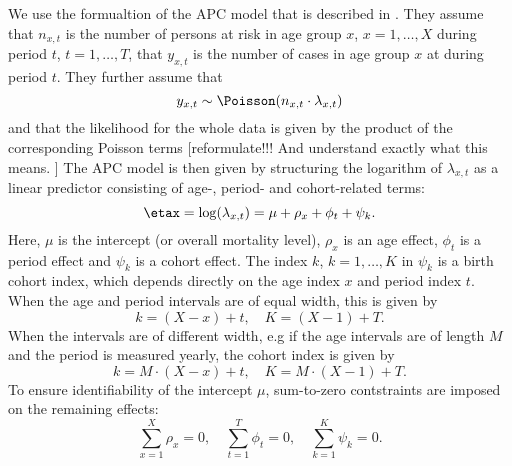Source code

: We use the formualtion of the APC model that is described in \citet{rieblerHeld2010}. 
They assume that $n_{x,t}$ is the number of persons at risk in age group $x$, $x = 1,\ldots,X$ during period $t$, $t = 1,\ldots,T$, that $y_{x,t}$ is the number of cases in age group $x$ at during period $t$. They further assume that 
\begin{equation}
    y_{x,t} \sim \Poisson(n_{x,t}\cdot \lambda_{x,t})
\end{equation}
and that the likelihood for the whole data is given by the product of the corresponding Poisson terms [reformulate!!! And understand exactly what this means. ]
The APC model is then given by structuring the logarithm of $\lambda_{x,t}$ as a linear predictor consisting of age-, period- and cohort-related terms:
\begin{equation}
    \etax = \log(\lambda_{x,t}) = \mu + \rho_x + \phi_t + \psi_k.
    \label{eq:APCmodel}
\end{equation}
Here, $\mu$ is the intercept (or overall mortality level), $\rho_x$ is an age effect, $\phi_t$ is a period effect and $\psi_k$ is a cohort effect. The index $k$, $k = 1,\ldots,K$ in $\psi_k$ is a birth cohort index, which depends directly on the age index $x$ and period index $t$. When the age and period intervals are of equal width, this is given by
\begin{equation*}
    k = (X - x) + t, \quad K = (X - 1) + T.
\end{equation*}
When the intervals are of different width, e.g if the age intervals are of length $M$ and the period is measured yearly, the cohort index is given by
\begin{equation}
    k = M \cdot (X - x) + t, \quad K = M \cdot (X - 1) + T.
    \label{eq:cohortIndex}
\end{equation}
To ensure identifiability of the intercept $\mu$, sum-to-zero contstraints are imposed on the remaining effects:
\begin{equation}
    \sum_{x = 1}^{X}\rho_x = 0, \quad \sum_{t = 1}^T\phi_t = 0, \quad \sum_{k = 1}^K \psi_k = 0. 
    \label{eq:APCconstraints}
\end{equation}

- [Problem statement] The records must appear again word for word, though none of their pictures should.

- [Task output]
Source code

: We use the formualtion of the APC model that is described in \citet{rieblerHeld2010}. 
They assume that $n_{x,t}$ is the number of persons at risk in age group $x$, $x = 1,\ldots,X$ during period $t$, $t = 1,\ldots,T$, that $y_{x,t}$ is the number of cases in age group $x$ at during period $t$. They further assume that 
\begin{equation}
    y_{x,t} \sim \Poisson(n_{x,t}\cdot \lambda_{x,t})
\end{equation}
and that the likelihood for the whole data is given by the product of the corresponding Poisson terms [reformulate!!! And understand exactly what this means. ]
The APC model is then given by structuring the logarithm of $\lambda_{x,t}$ as a linear predictor consisting of age-, period- and cohort-related terms:
\begin{equation}
    \etax = \log(\lambda_{x,t}) = \mu + \rho_x + \phi_t + \psi_k.
    \label{eq:APCmodel}
\end{equation}
Here, $\mu$ is the intercept (or overall mortality level), $\rho_x$ is an age effect, $\phi_t$ is a period effect and $\psi_k$ is a cohort effect. The index $k$, $k = 1,\ldots,K$ in $\psi_k$ is a birth cohort index, which depends directly on the age index $x$ and period index $t$. When the age and period intervals are of equal width, this is given by
\begin{equation*}
    k = (X - x) + t, \quad K = (X - 1) + T.
\end{equation*}
When the intervals are of different width, e.g if the age intervals are of length $M$ and the period is measured yearly, the cohort index is given by
\begin{equation}
    k = M \cdot (X - x) + t, \quad K = M \cdot (X - 1) + T.
    \label{eq:cohortIndex}
\end{equation}
To ensure identifiability of the intercept $\mu$, sum-to-zero contstraints are imposed on the remaining effects:
\begin{equation}
    \sum_{x = 1}^{X}\rho_x = 0, \quad \sum_{t = 1}^T\phi_t = 0, \quad \sum_{k = 1}^K \psi_k = 0. 
    \label{eq:APCconstraints}
\end{equation}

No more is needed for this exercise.